サッカー界にとって今年はワールドカップの年だと思っていたら、こんな凄い世界大会が目の前にあった。
毎晩、テレビで見る選手の躍動感に心打たれていた。
そして年齢なのか「涙、涙」で、我ら日本代表の1シーン1シーンに、一人ひとりの表情に、感動した。
もちろん、そのレベルで人より高いポテンシャルを発揮した選手が「勝つ」のだろうが、冬季五輪は採点競技が多く、サッカーや野球、バスケット、バレーといった球技とは違い、柔道やレスリングといった格闘技とも違い、またタイムを争う陸上とも違う。
そこには美しさ、『美』も加味される。自分には分からない世界観と基準がある。さらに、皆が驚く「凄い技」は加点されるらしい。
しかし、僕はそれを知らないのに分かるのである…。
きっとサッカーもそうであろう。サッカーをやった事も体感した事もなくても、速くて、リズムがあって、テンポが良く、華麗な作りからゴールになると、サッカーをよく知らない人も凄いと思い、良いサッカーと分かるのと同じだ。
まさしく今回、目の前に映るシーンは「分からない」僕が「凄い」と思い、何故か涙が出てくるのだ。
どんな選手にも、背景に何かがあるかもしれない。
そのシーンを、飛んで着地したのを一瞬見ただけで、解説の説明は聞いていないのに、飛んだ瞬間の実況の言葉と飛んだ選手の空中に舞う姿、着地、着地後の腕を上げ歓喜する姿。それだけでジーンと涙が流れ感動しているのである。
彼女は金メダルを獲得した。スノーボード女子ビッグエアの村瀬心椛さん。21歳の彼女が猛スピードで助走路を降りて行き、空に舞い、着地して両手を上げ、フェンス際でしゃがみ込んで歓喜する。
そしてフィギュアスケートペアでは逆転の金メダル。技術的にも、どの技がどれほどの難度なのか全く分からなくても、フルで滑り切った2人がそれに値するかどうかは僕でも分かる。ミスをして涙。大きく泣き砕けた彼を支え、切り替えて臨んだ演技。
そして、やはり実況と解説の方が同時に話す言葉。これにも感動させられる。りくりゅう(三浦璃来さん、木原龍一くん)の2人だ。
メダルを取れた選手だけではない。ジャンプで最後、飛べなくて6位になった悔しさ。スキージャンプ男子スーパーチームの二階堂蓮くんと小林陵侑くん。
最後のスピードスケート1500mを、金を懸けて滑った高木美帆さんも6位で涙。
そして、怪我を押して骨折をしながら出場した平野歩夢くん。生死をかけたトライ、彼の後輩たちに対しての振る舞いにも感動した。

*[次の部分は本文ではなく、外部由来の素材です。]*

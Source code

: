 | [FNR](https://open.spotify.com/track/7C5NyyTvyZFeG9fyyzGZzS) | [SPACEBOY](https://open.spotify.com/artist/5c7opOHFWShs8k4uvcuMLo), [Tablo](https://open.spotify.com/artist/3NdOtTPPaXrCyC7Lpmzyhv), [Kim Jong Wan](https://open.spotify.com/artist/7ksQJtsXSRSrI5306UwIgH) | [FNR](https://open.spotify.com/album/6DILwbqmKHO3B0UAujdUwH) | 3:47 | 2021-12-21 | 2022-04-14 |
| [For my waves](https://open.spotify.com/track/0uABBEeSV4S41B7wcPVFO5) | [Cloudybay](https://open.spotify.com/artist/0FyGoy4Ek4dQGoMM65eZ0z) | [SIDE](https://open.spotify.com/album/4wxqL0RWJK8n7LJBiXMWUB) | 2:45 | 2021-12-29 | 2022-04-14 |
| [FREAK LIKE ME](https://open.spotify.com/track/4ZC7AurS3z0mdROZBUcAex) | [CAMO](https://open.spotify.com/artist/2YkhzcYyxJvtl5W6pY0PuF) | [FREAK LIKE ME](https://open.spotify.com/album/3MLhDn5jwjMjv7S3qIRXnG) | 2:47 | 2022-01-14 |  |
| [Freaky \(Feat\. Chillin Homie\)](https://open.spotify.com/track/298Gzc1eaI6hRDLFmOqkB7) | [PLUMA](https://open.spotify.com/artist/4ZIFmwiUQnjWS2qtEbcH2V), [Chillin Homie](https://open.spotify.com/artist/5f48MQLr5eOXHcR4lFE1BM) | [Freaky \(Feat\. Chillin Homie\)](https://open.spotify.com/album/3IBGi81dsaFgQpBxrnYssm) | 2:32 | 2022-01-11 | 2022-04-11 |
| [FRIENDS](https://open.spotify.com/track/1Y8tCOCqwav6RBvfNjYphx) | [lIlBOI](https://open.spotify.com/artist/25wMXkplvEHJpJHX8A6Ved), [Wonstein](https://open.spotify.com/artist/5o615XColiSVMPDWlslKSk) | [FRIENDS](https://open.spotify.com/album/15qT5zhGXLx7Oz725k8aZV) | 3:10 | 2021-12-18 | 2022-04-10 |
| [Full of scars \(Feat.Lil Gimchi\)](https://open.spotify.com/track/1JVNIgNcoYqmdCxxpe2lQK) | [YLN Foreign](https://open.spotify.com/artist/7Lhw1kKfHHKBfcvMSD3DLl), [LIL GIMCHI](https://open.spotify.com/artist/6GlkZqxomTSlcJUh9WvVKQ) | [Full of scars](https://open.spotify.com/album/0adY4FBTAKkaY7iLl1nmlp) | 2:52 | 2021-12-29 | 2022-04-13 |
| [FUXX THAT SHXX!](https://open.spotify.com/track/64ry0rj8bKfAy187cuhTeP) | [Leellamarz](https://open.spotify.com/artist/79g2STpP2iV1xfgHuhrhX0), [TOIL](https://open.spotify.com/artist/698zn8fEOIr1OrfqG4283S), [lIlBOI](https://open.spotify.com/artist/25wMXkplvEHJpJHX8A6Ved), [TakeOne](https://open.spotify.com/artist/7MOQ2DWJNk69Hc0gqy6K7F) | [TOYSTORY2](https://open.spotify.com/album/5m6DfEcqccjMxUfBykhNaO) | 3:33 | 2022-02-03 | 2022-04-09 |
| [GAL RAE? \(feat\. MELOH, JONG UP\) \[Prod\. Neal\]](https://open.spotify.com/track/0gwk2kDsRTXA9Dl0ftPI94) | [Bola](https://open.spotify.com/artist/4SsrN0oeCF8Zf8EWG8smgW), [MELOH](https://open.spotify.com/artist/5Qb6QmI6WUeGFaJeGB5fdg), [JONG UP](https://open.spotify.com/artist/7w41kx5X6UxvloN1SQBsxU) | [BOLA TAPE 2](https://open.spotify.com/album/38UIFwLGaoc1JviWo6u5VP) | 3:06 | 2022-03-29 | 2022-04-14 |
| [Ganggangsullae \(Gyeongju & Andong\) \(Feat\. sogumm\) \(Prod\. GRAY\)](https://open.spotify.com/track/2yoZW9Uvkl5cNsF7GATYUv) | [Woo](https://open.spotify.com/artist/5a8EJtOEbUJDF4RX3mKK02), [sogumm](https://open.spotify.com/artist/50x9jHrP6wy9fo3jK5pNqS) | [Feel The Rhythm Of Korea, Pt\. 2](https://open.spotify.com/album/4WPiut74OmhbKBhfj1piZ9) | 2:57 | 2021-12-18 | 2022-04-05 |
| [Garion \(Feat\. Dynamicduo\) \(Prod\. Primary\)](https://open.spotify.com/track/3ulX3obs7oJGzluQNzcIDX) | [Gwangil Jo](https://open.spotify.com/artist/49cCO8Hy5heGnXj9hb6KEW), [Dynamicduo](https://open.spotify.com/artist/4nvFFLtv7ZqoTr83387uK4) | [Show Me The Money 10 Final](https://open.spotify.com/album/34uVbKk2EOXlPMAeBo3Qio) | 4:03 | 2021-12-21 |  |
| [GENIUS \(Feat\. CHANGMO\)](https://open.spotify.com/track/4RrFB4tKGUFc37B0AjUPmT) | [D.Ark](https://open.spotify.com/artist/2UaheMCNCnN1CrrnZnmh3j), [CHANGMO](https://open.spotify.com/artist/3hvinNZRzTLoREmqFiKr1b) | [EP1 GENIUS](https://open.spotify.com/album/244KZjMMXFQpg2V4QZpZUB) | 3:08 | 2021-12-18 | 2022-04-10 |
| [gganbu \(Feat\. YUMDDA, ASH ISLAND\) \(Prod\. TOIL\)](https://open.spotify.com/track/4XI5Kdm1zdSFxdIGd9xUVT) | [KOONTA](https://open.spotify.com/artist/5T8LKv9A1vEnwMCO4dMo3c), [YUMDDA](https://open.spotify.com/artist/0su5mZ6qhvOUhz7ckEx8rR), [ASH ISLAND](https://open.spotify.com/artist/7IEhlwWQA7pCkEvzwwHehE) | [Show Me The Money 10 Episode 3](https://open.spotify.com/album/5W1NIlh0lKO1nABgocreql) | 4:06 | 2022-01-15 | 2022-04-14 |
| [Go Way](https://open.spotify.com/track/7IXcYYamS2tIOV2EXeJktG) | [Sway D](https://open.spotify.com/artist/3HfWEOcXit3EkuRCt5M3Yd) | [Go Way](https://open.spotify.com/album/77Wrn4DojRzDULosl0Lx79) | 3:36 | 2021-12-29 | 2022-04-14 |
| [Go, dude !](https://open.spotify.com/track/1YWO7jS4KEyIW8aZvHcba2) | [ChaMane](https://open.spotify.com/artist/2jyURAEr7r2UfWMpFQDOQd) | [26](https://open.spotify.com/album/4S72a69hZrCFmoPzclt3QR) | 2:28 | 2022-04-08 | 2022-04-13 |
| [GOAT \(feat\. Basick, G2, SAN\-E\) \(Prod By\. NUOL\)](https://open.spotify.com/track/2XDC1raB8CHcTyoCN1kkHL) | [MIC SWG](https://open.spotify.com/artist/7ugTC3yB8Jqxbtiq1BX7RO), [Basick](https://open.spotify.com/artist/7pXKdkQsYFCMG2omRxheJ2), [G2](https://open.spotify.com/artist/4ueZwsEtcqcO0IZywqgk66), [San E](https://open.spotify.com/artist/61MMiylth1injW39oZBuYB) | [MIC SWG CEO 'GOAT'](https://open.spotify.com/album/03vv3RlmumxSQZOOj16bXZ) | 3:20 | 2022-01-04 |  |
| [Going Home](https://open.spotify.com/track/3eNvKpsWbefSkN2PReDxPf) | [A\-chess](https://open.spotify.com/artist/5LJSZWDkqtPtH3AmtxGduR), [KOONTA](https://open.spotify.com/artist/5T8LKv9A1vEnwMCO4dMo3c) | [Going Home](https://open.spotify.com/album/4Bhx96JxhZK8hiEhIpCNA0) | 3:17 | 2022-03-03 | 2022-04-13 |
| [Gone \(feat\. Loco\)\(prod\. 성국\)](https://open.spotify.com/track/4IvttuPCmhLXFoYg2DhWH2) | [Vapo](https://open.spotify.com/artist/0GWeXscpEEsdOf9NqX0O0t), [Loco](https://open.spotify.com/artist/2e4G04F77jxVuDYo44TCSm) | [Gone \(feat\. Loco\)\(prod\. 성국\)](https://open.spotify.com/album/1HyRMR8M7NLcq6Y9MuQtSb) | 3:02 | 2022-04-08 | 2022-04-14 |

引退を決意した選手の演技となればテレビの前でそれだけで心が何とも言えない気持ちになる。見るのが怖くなる。幸いに眠くなる時間なので、寝て起きて結果を朝の情報番組で知れば良いと思う。
翌日、メダル獲得の知らせに「よっしゃ!」とベッドの中。
坂本花織さんの金メダルを懸けたフリーの演技は怖くて寝てしまった。翌朝、「よっしゃ!」ではなく、涙だったけど…。
女子シングルも男子シングルも、フィギュアは銀と銅が獲れて素晴らしい努力が実った。
僕は今まで生まれ変わったら何をやりたい? 何をやる? どうなってると思う? という質問には悩まず、また「サッカー」だな…と、60年間答えてきた。
そして、その考えは変わらないだろうと思い込んでいた。
しかし今回のミラノ・コルティナを見て、初めてその考えが揺らいだ。
それは競技が終わった後の日本選手団の振る舞いや、海外の人たちの態度、言動。認め合い、讃え合い、尊重・尊敬し合う瞬間。演技が終わった瞬間や、表彰式でメダルを受け取った瞬間。負けた選手も、本当に勝った選手の事を心から称え、その競技の誇りなんだと! 声は聞こえないが、そう聞こえてくるような雰囲気。